In this particular post, we will cover the basic differences between VS2012 and VS2010 Test features, mostly with respect to navigation, running the tests, results and some features that have been deprecated in VS12. Let us now dive into this.

Test List Editor which is very commonly used to run tests in VS10 is deprecated in VS12 and is replaced by Test Explorer. Below screenshots show this difference with a red highlight.

 

Next question would obviously be, how do I run my tests from Test Explorer and how will this be different from VS2010. The experience of running the tests in VS12 is seemingly different from VS10 for a first time user. When you select Test Explorer in VS12 as shown in the above screen shot (Test – Windows – Test Explorer), it will open the Test Explorer window and you will see ‘Run All’ or ‘Run’ option to execute your tests as compared to ‘Run Checked Tests’ or ‘Debug Checked Tests’ in VS10. Below screen shots will show this difference

 

 

In VS12 ‘checkbox’ option is removed which means that if you want to select any particular tests to run, you have to click ‘CTRL + Select’.

Now that we understand the differences on how to run the tests in VS12, let us look at the features that have changed in VS12 while the tests are in progress. Unlike, VS10 where the progress of the test is shown with a distinct ‘In Progress’ icon, this icon is replaced in VS12 with a simple status bar.
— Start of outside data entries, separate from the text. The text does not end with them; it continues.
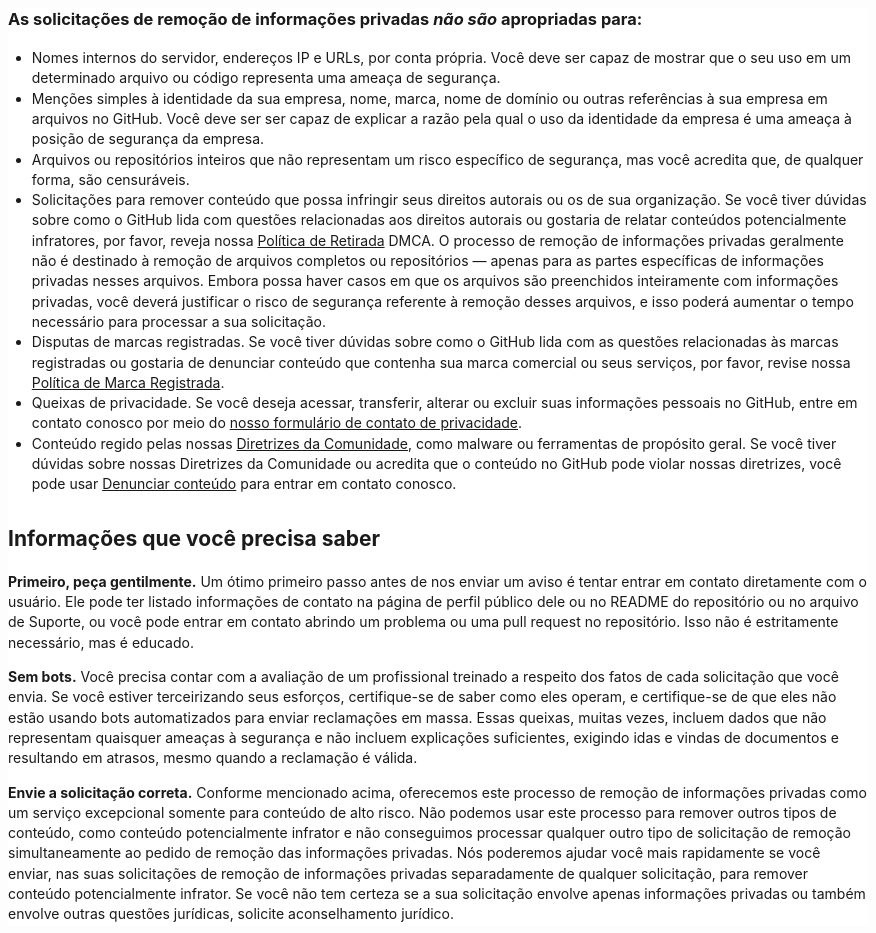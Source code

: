### [](#private-information-removal-requests-are-not-appropriate-for)As solicitações de remoção de informações privadas *não são* apropriadas para: ###

* Nomes internos do servidor, endereços IP e URLs, por conta própria. Você deve ser capaz de mostrar que o seu uso em um determinado arquivo ou código representa uma ameaça de segurança.
* Menções simples à identidade da sua empresa, nome, marca, nome de domínio ou outras referências à sua empresa em arquivos no GitHub. Você deve ser ser capaz de explicar a razão pela qual o uso da identidade da empresa é uma ameaça à posição de segurança da empresa.
* Arquivos ou repositórios inteiros que não representam um risco específico de segurança, mas você acredita que, de qualquer forma, são censuráveis.
* Solicitações para remover conteúdo que possa infringir seus direitos autorais ou os de sua organização. Se você tiver dúvidas sobre como o GitHub lida com questões relacionadas aos direitos autorais ou gostaria de relatar conteúdos potencialmente infratores, por favor, reveja nossa [Política de Retirada](/pt/articles/dmca-takedown-policy) DMCA. O processo de remoção de informações privadas geralmente não é destinado à remoção de arquivos completos ou repositórios — apenas para as partes específicas de informações privadas nesses arquivos. Embora possa haver casos em que os arquivos são preenchidos inteiramente com informações privadas, você deverá justificar o risco de segurança referente à remoção desses arquivos, e isso poderá aumentar o tempo necessário para processar a sua solicitação.
* Disputas de marcas registradas. Se você tiver dúvidas sobre como o GitHub lida com as questões relacionadas às marcas registradas ou gostaria de denunciar conteúdo que contenha sua marca comercial ou seus serviços, por favor, revise nossa [Política de Marca Registrada](/pt/articles/github-trademark-policy).
* Queixas de privacidade. Se você deseja acessar, transferir, alterar ou excluir suas informações pessoais no GitHub, entre em contato conosco por meio do [nosso formulário de contato de privacidade](https://github.com/contact/privacy).
* Conteúdo regido pelas nossas [Diretrizes da Comunidade](/pt/articles/github-community-guidelines), como malware ou ferramentas de propósito geral. Se você tiver dúvidas sobre nossas Diretrizes da Comunidade ou acredita que o conteúdo no GitHub pode violar nossas diretrizes, você pode usar [Denunciar conteúdo](https://github.com/contact/report-content) para entrar em contato conosco.

[](#things-to-know)Informações que você precisa saber
----------

**Primeiro, peça gentilmente.** Um ótimo primeiro passo antes de nos enviar um aviso é tentar entrar em contato diretamente com o usuário. Ele pode ter listado informações de contato na página de perfil público dele ou no README do repositório ou no arquivo de Suporte, ou você pode entrar em contato abrindo um problema ou uma pull request no repositório. Isso não é estritamente necessário, mas é educado.

**Sem bots.** Você precisa contar com a avaliação de um profissional treinado a respeito dos fatos de cada solicitação que você envia. Se você estiver terceirizando seus esforços, certifique-se de saber como eles operam, e certifique-se de que eles não estão usando bots automatizados para enviar reclamações em massa. Essas queixas, muitas vezes, incluem dados que não representam quaisquer ameaças à segurança e não incluem explicações suficientes, exigindo idas e vindas de documentos e resultando em atrasos, mesmo quando a reclamação é válida.

**Envie a solicitação correta.** Conforme mencionado acima, oferecemos este processo de remoção de informações privadas como um serviço excepcional somente para conteúdo de alto risco. Não podemos usar este processo para remover outros tipos de conteúdo, como conteúdo potencialmente infrator e não conseguimos processar qualquer outro tipo de solicitação de remoção simultaneamente ao pedido de remoção das informações privadas. Nós poderemos ajudar você mais rapidamente se você enviar, nas suas solicitações de remoção de informações privadas separadamente de qualquer solicitação, para remover conteúdo potencialmente infrator. Se você não tem certeza se a sua solicitação envolve apenas informações privadas ou também envolve outras questões jurídicas, solicite aconselhamento jurídico.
We have highlighted the differences in the below screenshots

To this point, we have seen the changes on how to Open the tests, run the tests and progress state of the tests in VS12. Now, let us look at the changes that are included after running the tests.

In VS10 test results would open in a TRX file when you click on the Passed/Failed tests, where you can find more details, this is replaced in VS12 with simple intuitive message at the bottom of ‘Test Explorer’ window. This window also has a stack trace, in case of a failed test. Highlighted part in the below window will show the difference.

 

That is it in this post, in the next post, we will be covering the differences in the Load Test of VS12 retrospect to VS10.


Comments (7)

  1. Can you also Blog on Developer's Perpective, it is more of Testing perspective

  2. bkstill says:

    As there is no longer any distinct In Progress Icon or status per each test in VS2012 is there anyway of identifying which test is currently running?

  3. @bkstill  You will know which TC passed when you are running in a Batch (List will be updated as and when TC is passed/failed), but you will not know which TC is currently under run.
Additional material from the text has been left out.